Asked in the summer if Arsenal could win the Premier League this season, Arsene Wenger was in optimistic mood. "We want to and we have a desire to," he told the club's official website. "We are up for it and what we want is to come out of the season and know we have given our best. I feel we did that last year, finishing third with the start we had.
"The first target is to do as well as we can in every single game and see where we stand at the end of the season, but of course we want to fight for the championship. We are in a much stronger position now because last summer we lost (Samir) Nasri and (Cesc) Fabregas, and on top of that we lost (Abou) Diaby and (Jack) Wilshere. We lost four players at the start of last season and that is not the case this time."
Wenger's opposite number at White Hart Lane was also talking up his side's chances of glory upon his appointment as Tottenham boss. "We go into four competitions next season and we go into them with the maximum ambition of trying to win them," Andre Villas-Boas told Spurs' official website. "I think taking this step is something very decisive, shows straight away our commitment towards winning titles and creates the right winning mentality towards the future to take the club forward."

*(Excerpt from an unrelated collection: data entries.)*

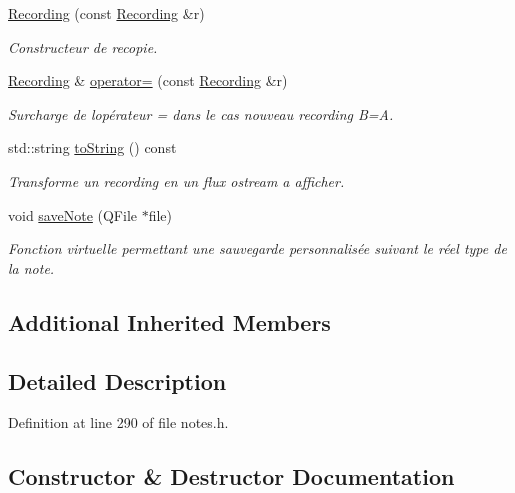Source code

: \begin{DoxyCompactItemize}
\hyperlink{class_recording_ab354d60b8ecb06699378a849f6143ac6}{Recording} (const \hyperlink{class_recording}{Recording} \&r)
\begin{DoxyCompactList}\small\item\em Constructeur de recopie. \end{DoxyCompactList}\item 
\hyperlink{class_recording}{Recording} \& \hyperlink{class_recording_ac5c7522d695c8a657f5e801df97a9e06}{operator=} (const \hyperlink{class_recording}{Recording} \&r)
\begin{DoxyCompactList}\small\item\em Surcharge de l\textquotesingle{}opérateur = dans le cas nouveau recording B=A. \end{DoxyCompactList}\item 
std\+::string \hyperlink{class_recording_a9f403a39bec2db40c9171a6c3a20942d}{to\+String} () const
\begin{DoxyCompactList}\small\item\em Transforme un recording en un flux ostream a afficher. \end{DoxyCompactList}\item 
void \hyperlink{class_recording_a99e10c8a8c13bce5f70195b6c30a1cc9}{save\+Note} (Q\+File $\ast$file)
\begin{DoxyCompactList}\small\item\em Fonction virtuelle permettant une sauvegarde personnalisée suivant le réel type de la note. \end{DoxyCompactList}\end{DoxyCompactItemize}
\subsection*{Additional Inherited Members}


\subsection{Detailed Description}


Definition at line 290 of file notes.\+h.



\subsection{Constructor \& Destructor Documentation}
\mbox{\label{class_recording_a2e3359660cd7573807fb46c15daf4e78}} 
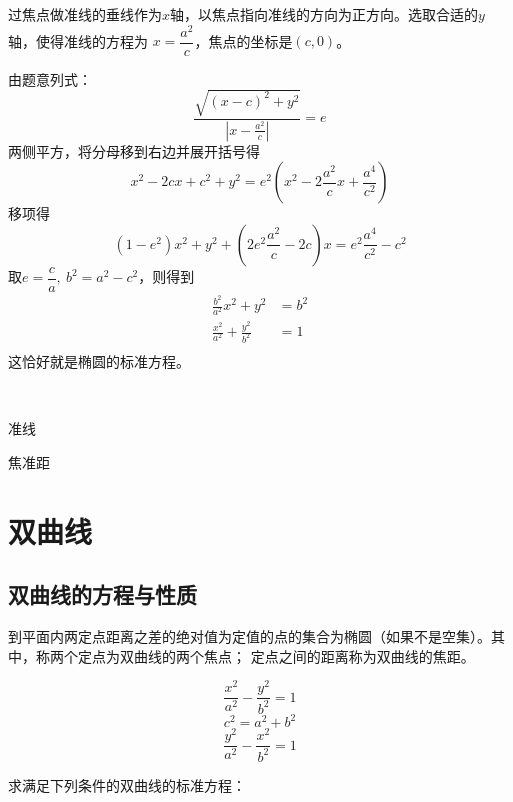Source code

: \begin{jie}
    过焦点做准线的垂线作为\(x\)轴，以焦点指向准线的方向为正方向。选取合适的\(y\)轴，使得准线的方程为
    \(x=\dfrac{a^2}{c}\)，焦点的坐标是\((c,0)\)。
    
    由题意列式：
       \[ \frac{\sqrt{(x-c)^2+y^2}}{\left|x-\frac{a^2}{c}\right|}=e\]
两侧平方，将分母移到右边并展开括号得
\[x^2-2cx+c^2+y^2=e^2\left(x^2-2\frac{a^2}{c}x+\frac{a^4}{c^2}\right)\]    
移项得
\[\left(1-e^2\right)x^2+y^2+\left(2e^2\frac{a^2}{c}-2c\right)x=e^2\frac{a^4}{c^2}-c^2\]
取\(e=\dfrac{c}{a},\ b^2=a^2-c^2\)，则得到
\vspace*{-0.5cm}
\begin{align*}
    \frac{b^2}{a^2}x^2+y^2&=b^2\\
    \frac{x^2}{a^2}+\frac{y^2}{b^2}&=1\\
\end{align*}
这恰好就是椭圆的标准方程。
\end{jie}
\begin{character}
    \ 
    
    准线

    焦准距
\end{character}

\begin{theorem}[焦半径公式]
    
\end{theorem}









\clearpage
\clearpage

\section{双曲线}
\subsection{双曲线的方程与性质}
\begin{definition}[双曲线的第一定义]
    到平面内两定点距离之差的绝对值为定值的点的集合为椭圆（如果不是空集）。其中，称两个定点为双曲线的两个焦点；
    定点之间的距离称为双曲线的焦距。
\end{definition}
\begin{theorem}[双曲线的标准方程]
    \begin{equation}
        \frac{x^2}{a^2}-\frac{y^2}{b^2}=1 
    \end{equation}
    \begin{equation}
        c^2=a^2+b^2
    \end{equation}
    \begin{equation}
        \frac{y^2}{a^2}-\frac{x^2}{b^2}=1 
    \end{equation}
\end{theorem}
\begin{example}
    求满足下列条件的双曲线的标准方程：
\end{example}

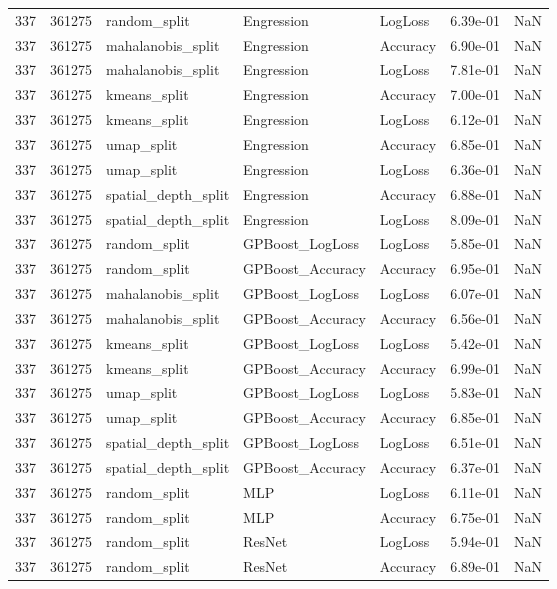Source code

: \begin{tabular}{rrlllrr}
337 & 361275 & random\_split & Engression & LogLoss & 6.39e-01 & NaN \\
337 & 361275 & mahalanobis\_split & Engression & Accuracy & 6.90e-01 & NaN \\
337 & 361275 & mahalanobis\_split & Engression & LogLoss & 7.81e-01 & NaN \\
337 & 361275 & kmeans\_split & Engression & Accuracy & 7.00e-01 & NaN \\
337 & 361275 & kmeans\_split & Engression & LogLoss & 6.12e-01 & NaN \\
337 & 361275 & umap\_split & Engression & Accuracy & 6.85e-01 & NaN \\
337 & 361275 & umap\_split & Engression & LogLoss & 6.36e-01 & NaN \\
337 & 361275 & spatial\_depth\_split & Engression & Accuracy & 6.88e-01 & NaN \\
337 & 361275 & spatial\_depth\_split & Engression & LogLoss & 8.09e-01 & NaN \\
337 & 361275 & random\_split & GPBoost\_LogLoss & LogLoss & 5.85e-01 & NaN \\
337 & 361275 & random\_split & GPBoost\_Accuracy & Accuracy & 6.95e-01 & NaN \\
337 & 361275 & mahalanobis\_split & GPBoost\_LogLoss & LogLoss & 6.07e-01 & NaN \\
337 & 361275 & mahalanobis\_split & GPBoost\_Accuracy & Accuracy & 6.56e-01 & NaN \\
337 & 361275 & kmeans\_split & GPBoost\_LogLoss & LogLoss & 5.42e-01 & NaN \\
337 & 361275 & kmeans\_split & GPBoost\_Accuracy & Accuracy & 6.99e-01 & NaN \\
337 & 361275 & umap\_split & GPBoost\_LogLoss & LogLoss & 5.83e-01 & NaN \\
337 & 361275 & umap\_split & GPBoost\_Accuracy & Accuracy & 6.85e-01 & NaN \\
337 & 361275 & spatial\_depth\_split & GPBoost\_LogLoss & LogLoss & 6.51e-01 & NaN \\
337 & 361275 & spatial\_depth\_split & GPBoost\_Accuracy & Accuracy & 6.37e-01 & NaN \\
337 & 361275 & random\_split & MLP & LogLoss & 6.11e-01 & NaN \\
337 & 361275 & random\_split & MLP & Accuracy & 6.75e-01 & NaN \\
337 & 361275 & random\_split & ResNet & LogLoss & 5.94e-01 & NaN \\
337 & 361275 & random\_split & ResNet & Accuracy & 6.89e-01 & NaN \\

\end{tabular}
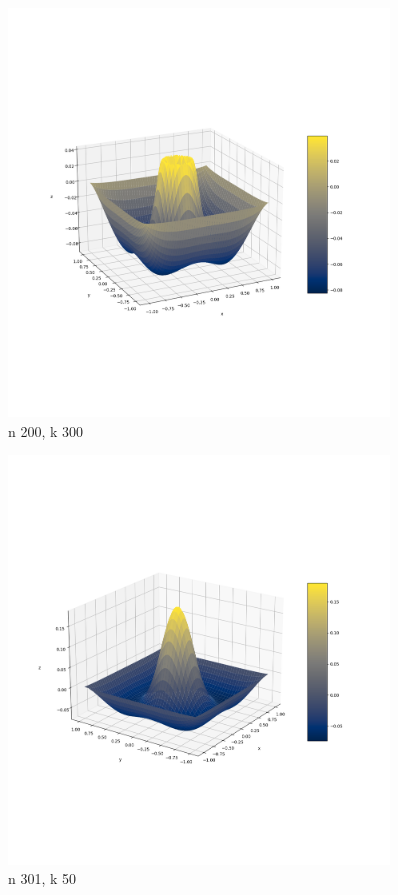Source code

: \documentclass{article}
\begin{document}
    \begin{figure}[h]
        \centering
        \includegraphics[width=0.9\textwidth]{nal1_n200_k300.png}
        \caption{n 200, k 300}
    \end{figure}

    \begin{figure}[h]
        \centering
        \includegraphics[width=0.9\textwidth]{nal1_n301_k50.png}
        \caption{n 301, k 50}
    \end{figure}
\end{document}
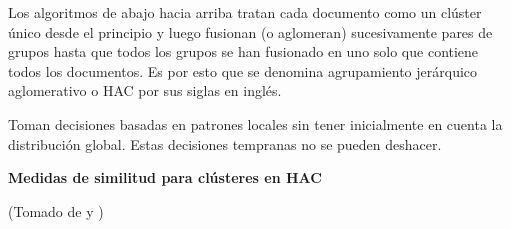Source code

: \documentclass{llncs}
\begin{document}
\vspace{0.5em}
Los algoritmos de abajo hacia arriba tratan cada documento como un clúster único desde el principio y luego fusionan (o aglomeran) sucesivamente pares de grupos hasta que todos los grupos se han fusionado en uno solo que contiene todos los documentos. 
Es por esto que se denomina agrupamiento jerárquico aglomerativo o HAC por sus siglas en ingl\'es. 

Toman decisiones basadas en patrones locales sin tener inicialmente en cuenta la distribución global. Estas decisiones tempranas no se pueden deshacer.

\vspace{1em}
\textbf{Medidas de similitud para cl\'usteres en HAC}

\begin{flushright}
	\scriptsize*(Tomado de \cite{B1} y \cite{B3})
	\normalsize
\end{flushright}
\end{document}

Eleven games into the new campaign and a little of that hope is beginning to dissipate as the reality of familiar problems hits home. On Saturday lunch-time the north London derby will be the battle between the seventh and eighth-place teams in the Premier League.
|Arsenal - PL 2012/13|
|Spurs - PL 2012/13|
Arsenal supporters will recognise the same old flaws. The Gunners continue to control the midfield on the assumption that chances will come. But too often the incision has been lacking. With Wenger's men dominating possession, the opposition chances are restricted - but when they do arrive, the brittle defence invariably does not do enough to prevent the ball finding its way into the net.
Tottenham showed plenty of character to beat Manchester United in September but, despite the talk of a new mentality, what followed will have been grimly familiar to Spurs supporters. There was a 1-0 home defeat to Wigan, as in 2010, and a last-gasp defeat at Manchester City in a repeat of the disappointment at the Etihad Stadium in January.
The more things change, the more they stay the same. As a result, this could still turn out to be the battle for fourth and the reward of UEFA Champions League football. Clearly, it's still a big game. But perhaps not for the reasons the managers would like it to be. The loser of Saturday's clash will surely find himself under significant pressure.
"I have big sympathy for Villas-Boas," said Wenger when the Portuguese coach was on the brink at Chelsea last winter. "I like him, personally. I think he is intelligent, competent. You can only think that he'll get it right. He is at the start of his career. Age can be a handicap on both sides. When you are young, they say you are too young. When you are old, they say you are too old."
With the ambitious talk of competing for the Premier League title already looking far-fetched, it seems likely that the final-whistle focus will be on 'old man' Wenger or 'too young' Villas-Boas when the Sky Sports cameras visit the Emirates Stadium on Saturday.